To address some of these issues, our approach to missing data considers each variable in the data-set in isolation (for example cm1hhinc, mother’s reported household income at wave 1), and attempts to automatically identify other variables in the data-set that may be strongly associated with this variable (such as cm2hhinc, mother’s reported household income at wave 2 and cf1hhinc, father’s reported household income at wave 1). Assembling a set of 3 to 5 of such associations per variable allows us to construct a simple multiple-regression model to predict the possible value of the missing data for each column (variable) of interest.

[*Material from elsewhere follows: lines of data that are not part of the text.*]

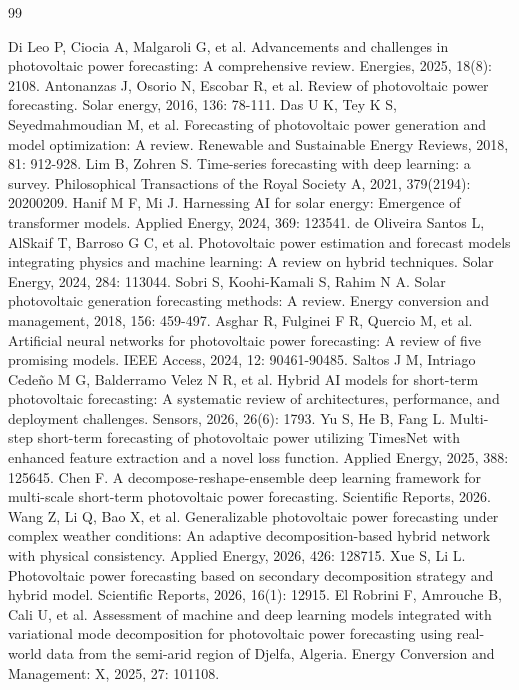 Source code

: \documentclass{iopjournal}
\begin{document}
\begin{thebibliography}{99}

 Di Leo P, Ciocia A, Malgaroli G, et al. Advancements and challenges in photovoltaic power forecasting: A comprehensive review. Energies, 2025, 18(8): 2108.
 Antonanzas J, Osorio N, Escobar R, et al. Review of photovoltaic power forecasting. Solar energy, 2016, 136: 78-111.
 Das U K, Tey K S, Seyedmahmoudian M, et al. Forecasting of photovoltaic power generation and model optimization: A review. Renewable and Sustainable Energy Reviews, 2018, 81: 912-928.
 Lim B, Zohren S. Time-series forecasting with deep learning: a survey. Philosophical Transactions of the Royal Society A, 2021, 379(2194): 20200209.
 Hanif M F, Mi J. Harnessing AI for solar energy: Emergence of transformer models. Applied Energy, 2024, 369: 123541.
 de Oliveira Santos L, AlSkaif T, Barroso G C, et al. Photovoltaic power estimation and forecast models integrating physics and machine learning: A review on hybrid techniques. Solar Energy, 2024, 284: 113044.
 Sobri S, Koohi-Kamali S, Rahim N A. Solar photovoltaic generation forecasting methods: A review. Energy conversion and management, 2018, 156: 459-497.
 Asghar R, Fulginei F R, Quercio M, et al. Artificial neural networks for photovoltaic power forecasting: A review of five promising models. IEEE Access, 2024, 12: 90461-90485.
 Saltos J M, Intriago Cede\~no M G, Balderramo Velez N R, et al. Hybrid AI models for short-term photovoltaic forecasting: A systematic review of architectures, performance, and deployment challenges. Sensors, 2026, 26(6): 1793.
 Yu S, He B, Fang L. Multi-step short-term forecasting of photovoltaic power utilizing TimesNet with enhanced feature extraction and a novel loss function. Applied Energy, 2025, 388: 125645.
 Chen F. A decompose-reshape-ensemble deep learning framework for multi-scale short-term photovoltaic power forecasting. Scientific Reports, 2026.
 Wang Z, Li Q, Bao X, et al. Generalizable photovoltaic power forecasting under complex weather conditions: An adaptive decomposition-based hybrid network with physical consistency. Applied Energy, 2026, 426: 128715.
 Xue S, Li L. Photovoltaic power forecasting based on secondary decomposition strategy and hybrid model. Scientific Reports, 2026, 16(1): 12915.
 El Robrini F, Amrouche B, Cali U, et al. Assessment of machine and deep learning models integrated with variational mode decomposition for photovoltaic power forecasting using real-world data from the semi-arid region of Djelfa, Algeria. Energy Conversion and Management: X, 2025, 27: 101108.

\end{thebibliography}
\end{document}
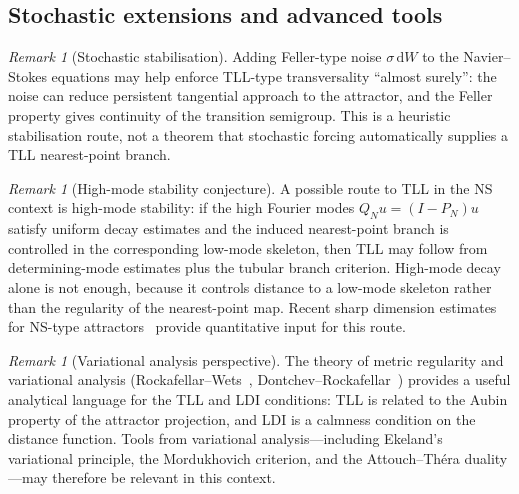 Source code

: \documentclass[12pt,a4paper]{article}
\theoremstyle{definition}
\theoremstyle{plain}
\theoremstyle{remark}
\newtheorem{remark}[definition]{Remark}
\begin{document}
\subsection{Stochastic extensions and advanced tools}

\begin{remark}[Stochastic stabilisation]
\label{rem:stochastic-stabilisation}
Adding Feller-type noise $\sigma\,\mathrm{d}W$ to the Navier--Stokes equations may help enforce TLL-type transversality ``almost surely'': the noise can reduce persistent tangential approach to the attractor, and the Feller property gives continuity of the transition semigroup. This is a heuristic stabilisation route, not a theorem that stochastic forcing automatically supplies a TLL nearest-point branch.
\end{remark}

\begin{remark}[High-mode stability conjecture]
\label{rem:high-mode-stability}
A possible route to TLL in the NS context is high-mode stability: if the high Fourier modes $Q_N u = (I - P_N)u$ satisfy uniform decay estimates and the induced nearest-point branch is controlled in the corresponding low-mode skeleton, then TLL may follow from determining-mode estimates plus the tubular branch criterion. High-mode decay alone is not enough, because it controls distance to a low-mode skeleton rather than the regularity of the nearest-point map. Recent sharp dimension estimates for NS-type attractors~\cite{IlyinKalantarovZelik2025} provide quantitative input for this route.
\end{remark}

\begin{remark}[Variational analysis perspective]
\label{rem:variational-analysis}
The theory of metric regularity and variational analysis (Rockafellar--Wets~\cite{RockafellarWets1998}, Dontchev--Rockafellar~\cite{DontchevRockafellar2009}) provides a useful analytical language for the TLL and LDI conditions: TLL is related to the Aubin property of the attractor projection, and LDI is a calmness condition on the distance function. Tools from variational analysis---including Ekeland's variational principle, the Mordukhovich criterion, and the Attouch--Théra duality---may therefore be relevant in this context.
\end{remark}

\end{document}
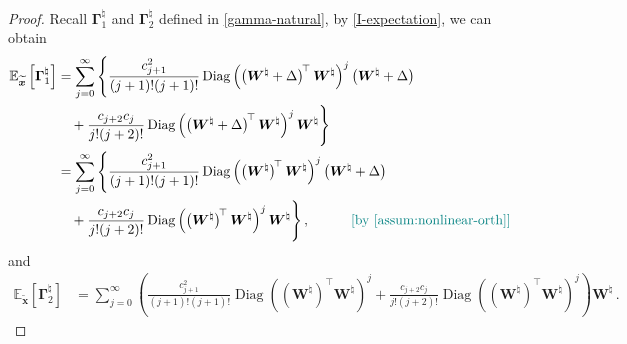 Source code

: \begin{proof}
Recall $\bm \Gamma^\natural_{1}$ and $\bm \Gamma^\natural_{2}$ defined in \cref{gamma-natural}, by \cref{I-expectation}, we can obtain
\begin{align*}
    \mathbb{E}_{\widetilde{\bm x}}\left[\bm \Gamma^\natural_{1}\right] & = \sum_{j= 0}^{\infty}\Bigg\{\frac{c_{j+1}^2}{(j+1)!(j+1)!}\operatorname{Diag}\left(\left(\bm W^\natural+\Delta\right)^{\!\top}\bm W^\natural\right)^j \left(\bm W^\natural+\Delta\right)\\
    & \quad +\frac{c_{j+2}c_{j}}{j!(j+2)!}\operatorname{Diag}\left(\left(\bm W^\natural+\Delta\right)^{\!\top}\bm W^\natural\right)^j \bm W^\natural\Bigg\}\\
    & = \sum_{j= 0}^{\infty}\Bigg\{\frac{c_{j+1}^2}{(j+1)!(j+1)!}\operatorname{Diag}\left(\left(\bm W^\natural\right)^{\!\top}\bm W^\natural\right)^j \left(\bm W^\natural+\Delta\right) \\
    &\quad +\frac{c_{j+2}c_{j}}{j!(j+2)!}\operatorname{Diag}\left(\left(\bm W^\natural\right)^{\!\top}\bm W^\natural\right)^j \bm W^\natural\Bigg\}\,, \quad \tag*{\color{teal}[by \cref{assum:nonlinear-orth}]}
\end{align*}
and
\begin{align*}
    \mathbb{E}_{\widetilde{\bm x}}\left[\bm \Gamma^\natural_{2}\right] & = \sum_{j= 0}^{\infty} \left(\frac{c_{j+1}^2}{(j+1)!(j+1)!}\operatorname{Diag}\left(\left(\bm W^\natural\right)^{\!\top}\bm W^\natural\right)^j  +\frac{c_{j+2}c_{j}}{j!(j+2)!}\operatorname{Diag}\left(\left(\bm W^\natural\right)^{\!\top}\bm W^\natural\right)^j \right)\bm W^\natural\,.
\end{align*}


\end{proof}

Our approach draws on two forms of multiple-regression models, a simple linear ordinary-least squares regression, and a linear regression with lasso penalization. To evaluate their performance, we compare our approach to two alternative forms of imputation: a naive mean-based imputation, and imputation using the Amelia package. Holding constant the method we use to make predictions and the variables used, our regression-based approach outperforms mean imputation on the 3 categorical outcome variables: Eviction, Layoff, and Job Training. The Lasso imputation also outperforms Amelia on these variables, but the unpenalized regression imputation has mixed effects. Interestingly, mean imputation performs the best for GPA and Grit, and we saw a similar performance on Material Hardship using mean imputation, Amelia, and linear regression, but Lasso was significantly worse than the former approaches. Overall, even simple mean imputation performed better than using Amelia on this dataset.

The approach we used comes with a number of assumptions:

  1. We assume that the best predictors of any given variable already exist in the Fragile Families dataset, and do not need significant processing. This is not an unreasonable assumption, as many variables in the dataset are collected across different waves, thus there may be predictable relationships between each wave.
  2. Our tests above assume a  linear relationship between predictor variables and the variable we impute, although our code has an option to also take into account polynomial effects (the ‘degree’ option available when using method=’lasso’).
  3. To get complete predictions for all 4000 cases using the regression models, we needed to first impute means of the covariates used for the imputation. In other words, in order to fill in missing data, we paradoxically needed to first fill in missing data. FIML is one solution to this challenge, and we hope to see this make its way into predictive modelling approaches in languages like R or Python.

Our pipeline

We modularized our work into two separate repositories, following the division of labor described above.

For general data processing, ffc-data-processing, which

  1. Works from the background.dta Stata file to extract covariate information.
  2. Provides helper functions for relatively fast data transformation.

For missing data imputation, FFCRegressionImputation, which

  1. Prepares the raw background.csv data and performs a logical imputation of age-related variables as we describe above.
  2. Constructs a (correlation) matrix of strengths of relationships between a set of variables.
  3. Uses the matrix to perform a regression-based prediction to impute the likely value of a missing entry.

For a technical overview of how these two bodies of code integrate with each other, check out the integration vignette. The vignette is an RMarkdown file which can be run as-is or freely modified.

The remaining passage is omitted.